• Record excerpts
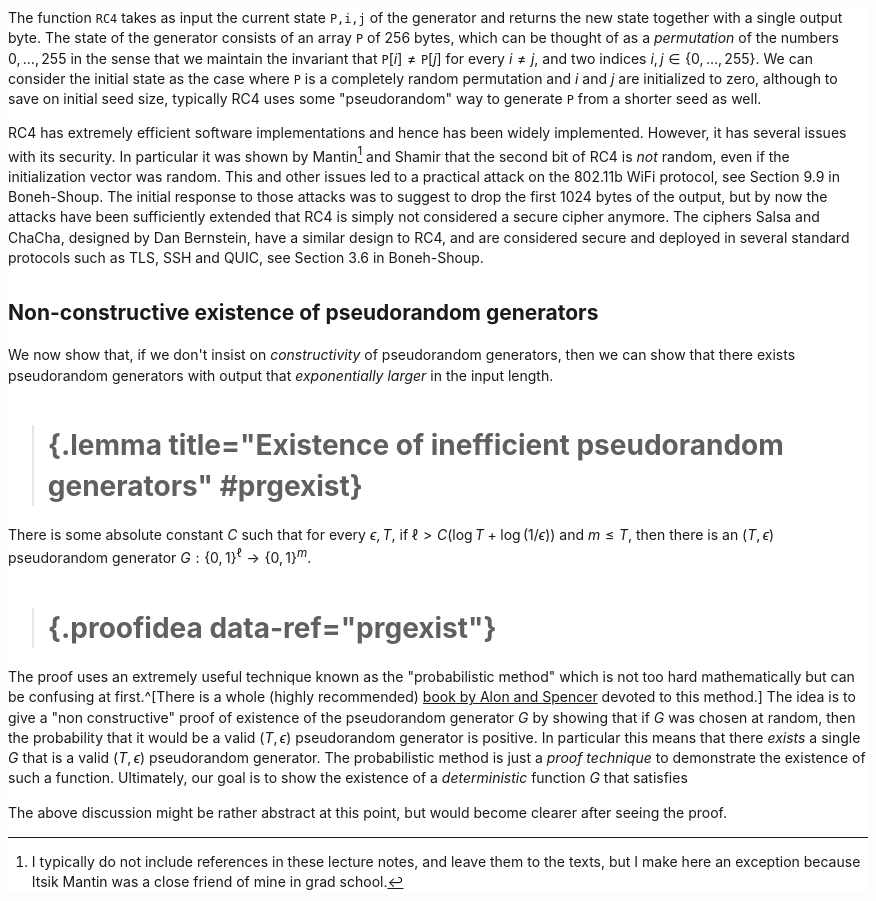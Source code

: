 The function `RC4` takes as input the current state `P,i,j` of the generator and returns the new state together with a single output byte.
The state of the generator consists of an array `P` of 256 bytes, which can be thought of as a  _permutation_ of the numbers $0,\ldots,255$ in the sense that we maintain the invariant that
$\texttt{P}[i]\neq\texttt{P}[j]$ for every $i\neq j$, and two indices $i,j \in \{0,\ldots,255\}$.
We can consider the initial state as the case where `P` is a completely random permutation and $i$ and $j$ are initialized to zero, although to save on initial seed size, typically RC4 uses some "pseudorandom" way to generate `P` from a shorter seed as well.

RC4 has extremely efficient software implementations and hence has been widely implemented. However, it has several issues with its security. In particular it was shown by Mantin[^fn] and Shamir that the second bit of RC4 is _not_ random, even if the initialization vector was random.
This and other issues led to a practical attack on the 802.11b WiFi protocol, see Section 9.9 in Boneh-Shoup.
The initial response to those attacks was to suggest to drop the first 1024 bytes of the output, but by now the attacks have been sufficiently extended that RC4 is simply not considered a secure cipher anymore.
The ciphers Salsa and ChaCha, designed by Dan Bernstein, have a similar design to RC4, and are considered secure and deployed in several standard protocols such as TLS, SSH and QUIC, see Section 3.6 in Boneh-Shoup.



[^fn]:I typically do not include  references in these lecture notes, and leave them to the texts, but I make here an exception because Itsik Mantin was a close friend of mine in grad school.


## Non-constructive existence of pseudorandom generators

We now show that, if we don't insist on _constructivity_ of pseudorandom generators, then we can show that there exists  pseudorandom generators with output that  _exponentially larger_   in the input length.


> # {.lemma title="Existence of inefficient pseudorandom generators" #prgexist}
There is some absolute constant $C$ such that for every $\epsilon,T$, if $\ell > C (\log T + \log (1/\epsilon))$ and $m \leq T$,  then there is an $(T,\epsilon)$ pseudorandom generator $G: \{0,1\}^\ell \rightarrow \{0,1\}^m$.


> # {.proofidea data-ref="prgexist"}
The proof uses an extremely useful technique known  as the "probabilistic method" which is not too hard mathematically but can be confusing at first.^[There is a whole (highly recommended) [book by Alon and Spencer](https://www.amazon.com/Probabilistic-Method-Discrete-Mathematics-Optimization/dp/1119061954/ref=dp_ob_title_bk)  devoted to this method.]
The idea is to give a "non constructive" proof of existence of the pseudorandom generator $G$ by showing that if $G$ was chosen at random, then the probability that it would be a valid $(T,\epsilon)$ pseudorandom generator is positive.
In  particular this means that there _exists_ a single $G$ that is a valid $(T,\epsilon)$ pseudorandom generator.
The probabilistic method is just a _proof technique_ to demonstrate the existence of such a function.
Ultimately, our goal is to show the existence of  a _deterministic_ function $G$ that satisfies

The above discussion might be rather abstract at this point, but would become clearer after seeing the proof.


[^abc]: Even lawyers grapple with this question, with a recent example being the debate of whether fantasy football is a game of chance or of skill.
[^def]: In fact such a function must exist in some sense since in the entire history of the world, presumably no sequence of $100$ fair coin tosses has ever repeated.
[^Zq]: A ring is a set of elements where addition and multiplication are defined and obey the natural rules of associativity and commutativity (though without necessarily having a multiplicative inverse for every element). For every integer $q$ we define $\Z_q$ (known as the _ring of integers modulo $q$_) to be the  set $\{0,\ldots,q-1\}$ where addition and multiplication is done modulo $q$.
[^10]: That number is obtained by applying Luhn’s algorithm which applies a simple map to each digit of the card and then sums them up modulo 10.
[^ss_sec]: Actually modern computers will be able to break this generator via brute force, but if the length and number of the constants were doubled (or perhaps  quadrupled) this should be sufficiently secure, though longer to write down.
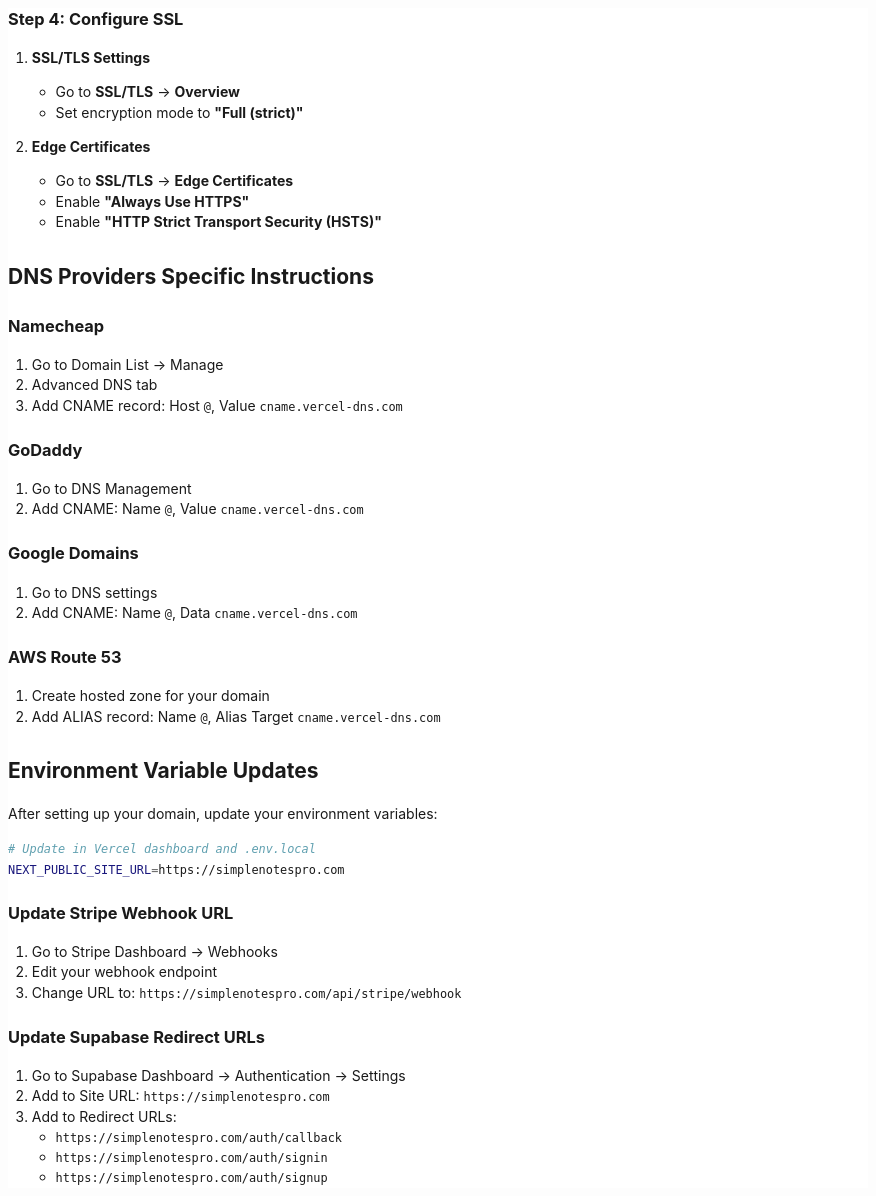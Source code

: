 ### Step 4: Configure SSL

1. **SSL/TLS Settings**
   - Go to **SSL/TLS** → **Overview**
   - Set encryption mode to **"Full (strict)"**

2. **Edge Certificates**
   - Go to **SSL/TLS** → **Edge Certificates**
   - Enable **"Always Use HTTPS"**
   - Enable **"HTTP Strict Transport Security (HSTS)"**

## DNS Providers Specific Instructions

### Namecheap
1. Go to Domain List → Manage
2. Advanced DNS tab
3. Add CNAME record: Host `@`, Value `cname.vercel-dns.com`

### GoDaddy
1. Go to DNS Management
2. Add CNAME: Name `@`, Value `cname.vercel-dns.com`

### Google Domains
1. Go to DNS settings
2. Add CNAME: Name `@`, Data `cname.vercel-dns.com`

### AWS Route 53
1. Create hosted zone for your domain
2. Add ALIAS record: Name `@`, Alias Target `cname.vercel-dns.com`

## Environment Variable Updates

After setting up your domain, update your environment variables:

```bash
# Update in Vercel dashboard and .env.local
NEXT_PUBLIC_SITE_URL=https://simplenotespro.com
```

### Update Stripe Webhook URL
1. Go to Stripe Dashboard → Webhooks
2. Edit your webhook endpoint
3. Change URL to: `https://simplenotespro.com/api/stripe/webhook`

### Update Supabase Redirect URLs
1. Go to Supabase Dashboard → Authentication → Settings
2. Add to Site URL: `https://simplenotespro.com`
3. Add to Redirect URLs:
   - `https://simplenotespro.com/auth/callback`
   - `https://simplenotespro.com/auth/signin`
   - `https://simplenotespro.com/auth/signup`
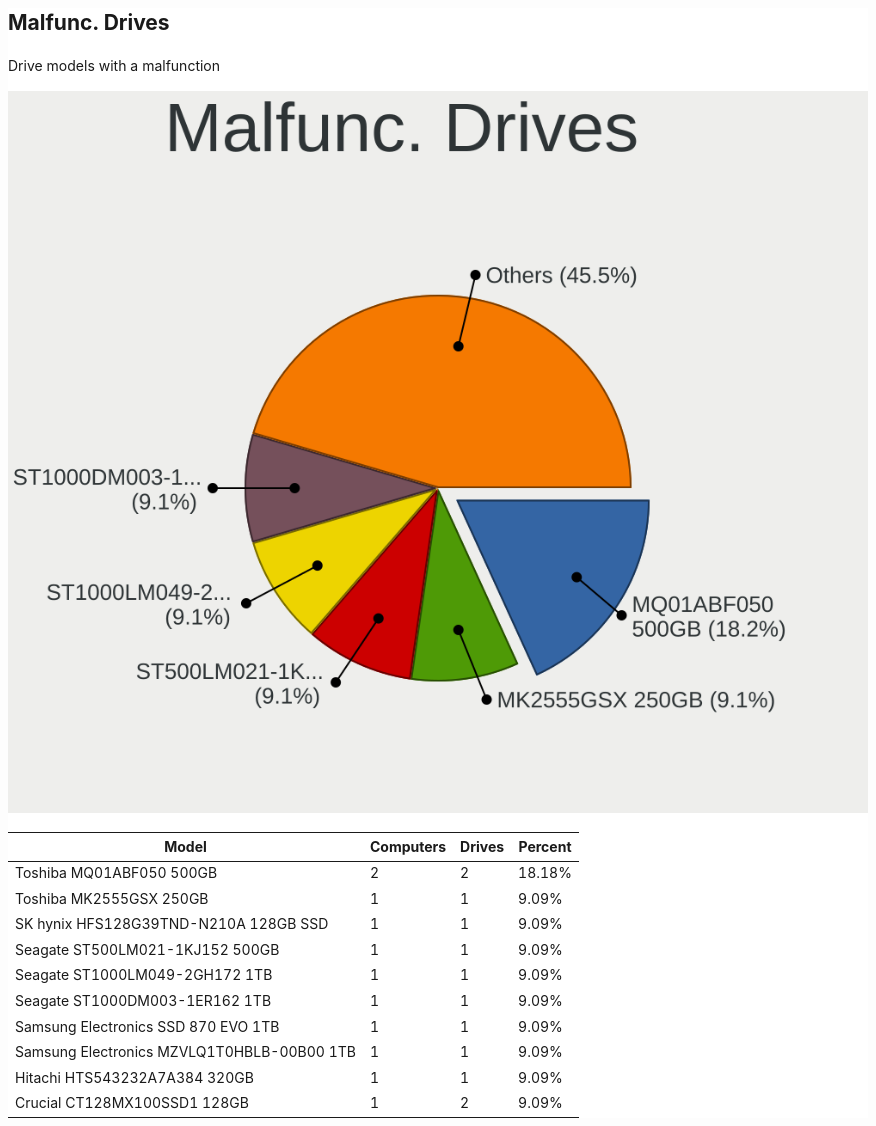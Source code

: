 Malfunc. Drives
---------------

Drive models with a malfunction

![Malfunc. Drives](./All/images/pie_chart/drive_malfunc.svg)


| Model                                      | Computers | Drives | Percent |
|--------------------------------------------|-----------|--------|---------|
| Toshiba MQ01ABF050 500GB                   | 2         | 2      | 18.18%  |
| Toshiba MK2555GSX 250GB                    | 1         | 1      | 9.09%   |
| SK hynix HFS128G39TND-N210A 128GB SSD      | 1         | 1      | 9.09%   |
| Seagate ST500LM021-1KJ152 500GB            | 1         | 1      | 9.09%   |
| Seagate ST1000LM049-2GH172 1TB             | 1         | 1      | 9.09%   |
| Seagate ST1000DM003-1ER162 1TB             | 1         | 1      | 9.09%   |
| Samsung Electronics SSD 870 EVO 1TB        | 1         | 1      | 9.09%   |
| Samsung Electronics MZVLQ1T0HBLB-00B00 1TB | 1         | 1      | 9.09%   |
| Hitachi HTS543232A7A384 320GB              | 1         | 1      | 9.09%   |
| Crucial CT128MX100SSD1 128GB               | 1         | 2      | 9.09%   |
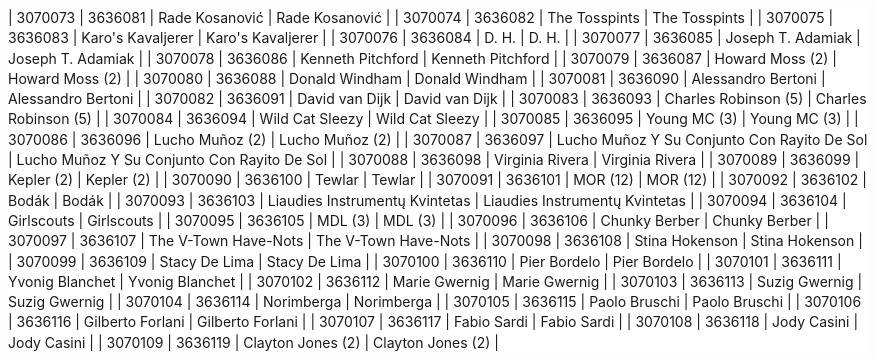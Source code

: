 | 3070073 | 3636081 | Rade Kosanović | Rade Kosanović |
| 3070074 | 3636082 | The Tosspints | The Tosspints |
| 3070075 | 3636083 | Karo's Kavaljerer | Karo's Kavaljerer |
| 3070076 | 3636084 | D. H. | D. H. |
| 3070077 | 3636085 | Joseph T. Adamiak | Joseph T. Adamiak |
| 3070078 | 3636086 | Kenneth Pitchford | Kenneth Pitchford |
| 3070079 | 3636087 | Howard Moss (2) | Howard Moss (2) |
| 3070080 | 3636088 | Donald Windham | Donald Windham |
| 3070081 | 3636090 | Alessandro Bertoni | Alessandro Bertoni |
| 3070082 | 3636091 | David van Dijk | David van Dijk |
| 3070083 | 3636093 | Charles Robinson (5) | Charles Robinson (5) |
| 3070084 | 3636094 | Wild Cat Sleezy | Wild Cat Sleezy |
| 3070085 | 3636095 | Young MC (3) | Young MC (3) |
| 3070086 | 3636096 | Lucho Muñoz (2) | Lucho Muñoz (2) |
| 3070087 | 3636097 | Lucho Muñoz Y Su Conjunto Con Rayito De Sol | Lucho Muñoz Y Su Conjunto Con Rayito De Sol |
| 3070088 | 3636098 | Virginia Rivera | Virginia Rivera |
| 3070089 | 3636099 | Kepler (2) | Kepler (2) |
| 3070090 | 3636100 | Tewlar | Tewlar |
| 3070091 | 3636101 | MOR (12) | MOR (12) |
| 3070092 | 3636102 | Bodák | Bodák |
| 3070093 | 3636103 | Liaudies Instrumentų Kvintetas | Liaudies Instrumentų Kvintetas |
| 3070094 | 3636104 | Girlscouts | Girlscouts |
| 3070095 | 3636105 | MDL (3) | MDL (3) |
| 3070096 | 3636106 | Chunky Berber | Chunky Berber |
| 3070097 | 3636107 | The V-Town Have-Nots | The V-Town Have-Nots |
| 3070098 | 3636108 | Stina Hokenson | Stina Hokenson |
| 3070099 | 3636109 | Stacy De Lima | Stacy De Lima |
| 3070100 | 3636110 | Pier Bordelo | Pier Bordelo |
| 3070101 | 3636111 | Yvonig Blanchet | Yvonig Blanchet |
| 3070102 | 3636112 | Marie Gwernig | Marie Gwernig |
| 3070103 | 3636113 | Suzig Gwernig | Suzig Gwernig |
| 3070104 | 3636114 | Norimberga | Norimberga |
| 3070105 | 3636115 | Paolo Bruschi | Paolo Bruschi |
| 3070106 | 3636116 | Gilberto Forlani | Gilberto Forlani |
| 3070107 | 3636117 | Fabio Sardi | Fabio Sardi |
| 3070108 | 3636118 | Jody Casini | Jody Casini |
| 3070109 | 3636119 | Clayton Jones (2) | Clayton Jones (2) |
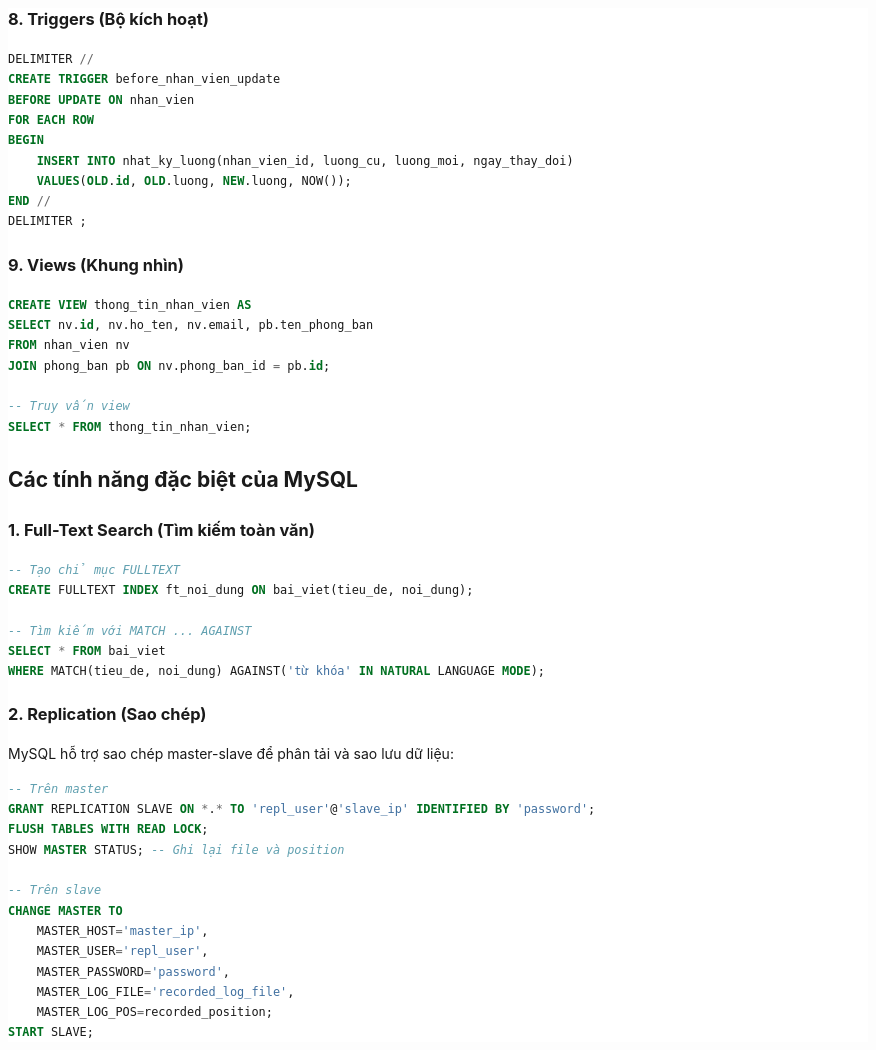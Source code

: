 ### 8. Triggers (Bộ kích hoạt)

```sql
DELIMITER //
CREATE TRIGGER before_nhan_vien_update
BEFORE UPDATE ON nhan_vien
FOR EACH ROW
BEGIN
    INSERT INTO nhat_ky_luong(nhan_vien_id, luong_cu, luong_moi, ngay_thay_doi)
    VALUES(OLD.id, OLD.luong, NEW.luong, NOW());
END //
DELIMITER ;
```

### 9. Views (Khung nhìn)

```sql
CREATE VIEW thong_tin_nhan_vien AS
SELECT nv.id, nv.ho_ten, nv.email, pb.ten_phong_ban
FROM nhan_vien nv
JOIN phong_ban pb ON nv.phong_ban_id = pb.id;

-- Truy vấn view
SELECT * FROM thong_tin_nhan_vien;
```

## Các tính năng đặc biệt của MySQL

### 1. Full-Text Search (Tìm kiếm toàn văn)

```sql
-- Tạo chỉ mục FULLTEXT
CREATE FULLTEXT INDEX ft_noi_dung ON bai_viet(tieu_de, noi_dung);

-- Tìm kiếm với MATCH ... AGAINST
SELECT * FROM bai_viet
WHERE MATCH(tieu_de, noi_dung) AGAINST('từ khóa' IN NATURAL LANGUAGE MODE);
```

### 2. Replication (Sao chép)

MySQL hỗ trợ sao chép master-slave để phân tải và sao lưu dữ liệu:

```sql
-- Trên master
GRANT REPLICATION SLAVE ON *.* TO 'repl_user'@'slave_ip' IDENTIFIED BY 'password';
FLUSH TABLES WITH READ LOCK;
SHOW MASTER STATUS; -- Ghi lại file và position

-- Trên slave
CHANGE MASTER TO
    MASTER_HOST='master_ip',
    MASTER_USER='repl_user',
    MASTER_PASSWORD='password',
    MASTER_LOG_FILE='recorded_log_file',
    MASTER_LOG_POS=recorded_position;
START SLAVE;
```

• Task details
Lines from the one holding "### 1. Full-Text Search (Tìm kiếm toàn văn)" through the end of the material above should be output exactly, and all others skipped.

• Answer to this problem
### 1. Full-Text Search (Tìm kiếm toàn văn)

```sql
-- Tạo chỉ mục FULLTEXT
CREATE FULLTEXT INDEX ft_noi_dung ON bai_viet(tieu_de, noi_dung);

-- Tìm kiếm với MATCH ... AGAINST
SELECT * FROM bai_viet
WHERE MATCH(tieu_de, noi_dung) AGAINST('từ khóa' IN NATURAL LANGUAGE MODE);
```

### 2. Replication (Sao chép)

MySQL hỗ trợ sao chép master-slave để phân tải và sao lưu dữ liệu:

```sql
-- Trên master
GRANT REPLICATION SLAVE ON *.* TO 'repl_user'@'slave_ip' IDENTIFIED BY 'password';
FLUSH TABLES WITH READ LOCK;
SHOW MASTER STATUS; -- Ghi lại file và position

-- Trên slave
CHANGE MASTER TO
    MASTER_HOST='master_ip',
    MASTER_USER='repl_user',
    MASTER_PASSWORD='password',
    MASTER_LOG_FILE='recorded_log_file',
    MASTER_LOG_POS=recorded_position;
START SLAVE;
```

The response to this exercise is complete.